Fall semester will mostly be a virtual semester / More on-campus classes for first-year students
Like the spring semester, the fall semester 2020/2021 at the University of Mannheim will be mostly a virtual semester, too. In addition to online teaching, first-year students in particular will also be able to attend on-campus classes. The implementation of classroom teaching is a great challenge: In contrast to schools where a class is made up of a defined group of students, lectures at the university are attended by alternating groups of students. In the fall semester, universities will therefore probably still be obliged to ensure the minimum distance of 1.5 meters between students and to document attendance. Under these conditions, only a fraction of the seats available, even in large lecture halls, can be used and many smaller seminar rooms cannot be used for teaching.
“Under these conditions, we will quickly reach our capacity limits”, President Prof. Dr. Thomas Puhl says. “Therefore, we have decided to primarily offer our first-year students the chance to participate in on-campus classes, since they have not had the opportunity to get to know university life and its processes and we want to make it as easy as possible for them to integrate.”
Extending digital infrastructure
In order to enhance the quality of online teaching and to enable the long-term use of digital formats, the university intends to make further investments in digital infrastructure.
The didactics of online teaching are also further developed.

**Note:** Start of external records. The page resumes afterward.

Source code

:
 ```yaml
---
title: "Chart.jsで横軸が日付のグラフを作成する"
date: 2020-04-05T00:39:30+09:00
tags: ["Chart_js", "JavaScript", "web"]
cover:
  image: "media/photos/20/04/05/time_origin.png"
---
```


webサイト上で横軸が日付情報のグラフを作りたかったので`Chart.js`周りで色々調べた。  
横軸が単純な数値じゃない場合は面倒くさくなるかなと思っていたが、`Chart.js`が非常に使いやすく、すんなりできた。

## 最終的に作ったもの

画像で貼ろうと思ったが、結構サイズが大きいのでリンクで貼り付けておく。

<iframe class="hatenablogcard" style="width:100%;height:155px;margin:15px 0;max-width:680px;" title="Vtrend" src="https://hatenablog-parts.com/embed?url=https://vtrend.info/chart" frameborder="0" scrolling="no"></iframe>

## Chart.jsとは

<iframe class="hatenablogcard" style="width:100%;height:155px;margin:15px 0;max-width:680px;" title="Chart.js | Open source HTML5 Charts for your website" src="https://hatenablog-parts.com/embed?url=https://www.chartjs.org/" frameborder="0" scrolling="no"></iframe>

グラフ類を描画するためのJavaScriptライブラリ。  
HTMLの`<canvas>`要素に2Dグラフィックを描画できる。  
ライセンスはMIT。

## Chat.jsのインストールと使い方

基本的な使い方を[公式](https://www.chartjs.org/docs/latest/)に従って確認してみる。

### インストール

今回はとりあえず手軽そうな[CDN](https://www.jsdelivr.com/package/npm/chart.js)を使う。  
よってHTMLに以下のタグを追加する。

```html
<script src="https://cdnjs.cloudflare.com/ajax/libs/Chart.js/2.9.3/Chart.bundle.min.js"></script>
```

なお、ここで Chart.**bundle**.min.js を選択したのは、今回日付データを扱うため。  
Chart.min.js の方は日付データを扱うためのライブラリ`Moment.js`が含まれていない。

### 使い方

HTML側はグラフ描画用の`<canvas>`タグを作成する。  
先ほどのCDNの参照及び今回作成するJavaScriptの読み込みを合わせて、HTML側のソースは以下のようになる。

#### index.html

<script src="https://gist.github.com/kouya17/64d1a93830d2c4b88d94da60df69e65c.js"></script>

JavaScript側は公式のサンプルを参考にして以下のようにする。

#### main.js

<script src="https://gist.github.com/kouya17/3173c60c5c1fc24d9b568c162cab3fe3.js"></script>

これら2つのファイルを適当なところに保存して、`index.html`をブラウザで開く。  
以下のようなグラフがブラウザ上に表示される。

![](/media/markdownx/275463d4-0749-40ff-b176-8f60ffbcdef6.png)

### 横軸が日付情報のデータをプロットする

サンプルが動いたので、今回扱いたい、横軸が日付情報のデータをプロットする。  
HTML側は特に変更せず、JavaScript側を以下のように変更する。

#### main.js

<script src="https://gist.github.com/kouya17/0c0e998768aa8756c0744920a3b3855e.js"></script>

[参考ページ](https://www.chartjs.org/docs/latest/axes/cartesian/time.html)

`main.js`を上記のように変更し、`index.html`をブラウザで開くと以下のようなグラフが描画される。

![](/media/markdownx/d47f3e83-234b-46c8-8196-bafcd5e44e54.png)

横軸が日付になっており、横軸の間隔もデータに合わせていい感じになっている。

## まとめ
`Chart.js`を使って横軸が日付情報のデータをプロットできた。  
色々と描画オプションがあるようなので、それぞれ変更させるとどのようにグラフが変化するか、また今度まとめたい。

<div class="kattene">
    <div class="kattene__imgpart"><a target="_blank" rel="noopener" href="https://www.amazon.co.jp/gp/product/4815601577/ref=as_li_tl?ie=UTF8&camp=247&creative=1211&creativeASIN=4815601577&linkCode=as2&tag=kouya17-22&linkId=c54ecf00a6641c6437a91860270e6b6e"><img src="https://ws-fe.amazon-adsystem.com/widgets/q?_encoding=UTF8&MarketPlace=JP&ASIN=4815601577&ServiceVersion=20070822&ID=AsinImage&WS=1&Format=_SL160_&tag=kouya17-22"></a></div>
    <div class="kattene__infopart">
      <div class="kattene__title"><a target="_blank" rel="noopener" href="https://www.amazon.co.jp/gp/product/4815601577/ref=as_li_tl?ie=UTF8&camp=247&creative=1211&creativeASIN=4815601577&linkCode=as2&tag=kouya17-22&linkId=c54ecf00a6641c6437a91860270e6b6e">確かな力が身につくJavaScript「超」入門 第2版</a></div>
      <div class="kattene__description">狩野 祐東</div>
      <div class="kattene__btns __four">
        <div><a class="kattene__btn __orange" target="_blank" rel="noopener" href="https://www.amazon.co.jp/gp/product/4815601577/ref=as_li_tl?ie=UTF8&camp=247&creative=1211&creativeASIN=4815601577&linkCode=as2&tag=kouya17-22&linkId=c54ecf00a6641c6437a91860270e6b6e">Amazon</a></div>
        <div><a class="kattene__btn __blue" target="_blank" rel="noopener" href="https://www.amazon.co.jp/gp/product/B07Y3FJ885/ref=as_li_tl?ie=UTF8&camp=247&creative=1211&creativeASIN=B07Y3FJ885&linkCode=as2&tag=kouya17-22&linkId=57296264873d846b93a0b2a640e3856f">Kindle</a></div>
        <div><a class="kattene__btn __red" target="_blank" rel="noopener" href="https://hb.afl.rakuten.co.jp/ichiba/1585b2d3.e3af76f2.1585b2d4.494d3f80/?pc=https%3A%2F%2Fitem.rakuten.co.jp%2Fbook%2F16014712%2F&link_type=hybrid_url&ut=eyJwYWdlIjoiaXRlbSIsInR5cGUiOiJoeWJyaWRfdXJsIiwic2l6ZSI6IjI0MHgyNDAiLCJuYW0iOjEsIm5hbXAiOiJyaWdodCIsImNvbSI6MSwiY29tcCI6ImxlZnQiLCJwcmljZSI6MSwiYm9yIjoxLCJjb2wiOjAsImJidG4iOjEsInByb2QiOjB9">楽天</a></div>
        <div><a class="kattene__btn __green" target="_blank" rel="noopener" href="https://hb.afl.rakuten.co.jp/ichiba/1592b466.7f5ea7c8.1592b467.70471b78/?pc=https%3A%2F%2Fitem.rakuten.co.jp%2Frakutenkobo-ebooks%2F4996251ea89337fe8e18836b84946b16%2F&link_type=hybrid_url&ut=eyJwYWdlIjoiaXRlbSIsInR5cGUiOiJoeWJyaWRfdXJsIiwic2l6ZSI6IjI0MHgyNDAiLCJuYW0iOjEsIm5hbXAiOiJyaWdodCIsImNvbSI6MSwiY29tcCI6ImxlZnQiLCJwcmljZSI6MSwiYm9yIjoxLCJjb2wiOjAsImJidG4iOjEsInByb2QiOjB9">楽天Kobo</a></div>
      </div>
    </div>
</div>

A survey among students to evaluate the classes taught in the “corona semester” is already in progress. “Due to the coronavirus crisis in the spring semester, we were basically thrown in at the deep end and had to develop new teaching and exam methods within a very short amount of time”, says Puhl. “We will use the summer to thoroughly reassess and revise these methods, together with the schools and the central university institutions.”
In addition, it will be evaluated which of the benefits of online teaching the university wants to keep in the long term. “Even if online teaching cannot replace classroom teaching, it is an asset for didactics in many ways”, says Puhl. With regard to the university’s internationalization, online formats will already play an important role in the fall semester, in order to make it possible for international students to study at the University of Mannheim, even when travel opportunities are limited.